PEP 276 Simple Iterator for ints (fwd)

Peter Hansen peter at engcorp.com
Wed Nov 28 09:38:23 EST 2001


David Eppstein wrote:
> 
>  Peter Hansen <peter at engcorp.com> wrote:
> 
> > I agree that sounds like a worthy goal.  I disagree that your
> > suggestion is any more likely to be understood by anyone,
> > other than perhaps a mathematician.  [...]
> 
> From context, it seems you mean Ewing's suggestion rather than mine, right?

Yes, quite right.  Sorry.  :)

> > Maybe we should look back to BASIC (for i = 1 to 5: next)
> > or one of the suggestions for something which looks more
> > explicitly like a list of items (for i in [0..5]) or
> > (for i in [0, 1, .. 5] ).  Especially this latter would
> > definitely be understandable to anyone, IMHO.
> 
> Your final option is very close to my suggestion, much earlier in this
> thread, which seems to be disliked by many due to its requiring closed
> intervals while other Python features use half-open ones.

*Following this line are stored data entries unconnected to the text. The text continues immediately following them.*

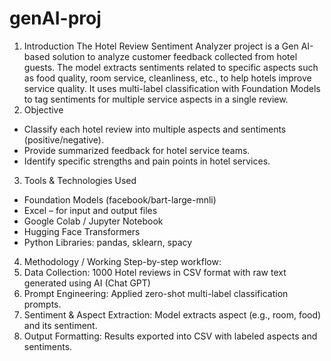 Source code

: # genAI-proj

1. Introduction
The Hotel Review Sentiment Analyzer project is a Gen AI-based solution to analyze customer feedback collected from hotel guests. The model extracts sentiments related to specific aspects such as food quality, room service, cleanliness, etc., to help hotels improve service quality. It uses multi-label classification with Foundation Models to tag sentiments for multiple service aspects in a single review.
2. Objective
- Classify each hotel review into multiple aspects and sentiments (positive/negative).
- Provide summarized feedback for hotel service teams.
- Identify specific strengths and pain points in hotel services.
3. Tools & Technologies Used
- Foundation Models (facebook/bart-large-mnli)
- Excel – for input and output files
- Google Colab / Jupyter Notebook
- Hugging Face Transformers
- Python Libraries: pandas, sklearn, spacy
4. Methodology / Working
Step-by-step workflow:
1. Data Collection: 1000 Hotel reviews in CSV format with raw text generated using AI (Chat GPT)
2. Prompt Engineering: Applied zero-shot multi-label classification prompts.
3. Sentiment & Aspect Extraction: Model extracts aspect (e.g., room, food) and its sentiment.
4. Output Formatting: Results exported into CSV with labeled aspects and sentiments.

I was skimming the thread by that point, but I can say only
that I don't see that there needs to be consistency between
these two things.  range(5) is a function with a definition
which does what it does.  It could just as well return 
true or false, if that's what the docs said it did.

[0, 1, ... 5 ] looks like a list and should act like a list.
In fact, it should *produce* a list, or in the new world 
an iterator.  That list should "clearly" contain both 0
and 5.  Anything else would be surprising.

I suppose it's just the consistency argument that detractors
dislike, but maybe a second look at it would convince them
it's not important.

The suggestions of doing [0, 1, ... 5 ) are, however sheer
insanity :-).  Obscure (to all but mathematicians), error
prone, unbalanced braces, rarely needed, etc...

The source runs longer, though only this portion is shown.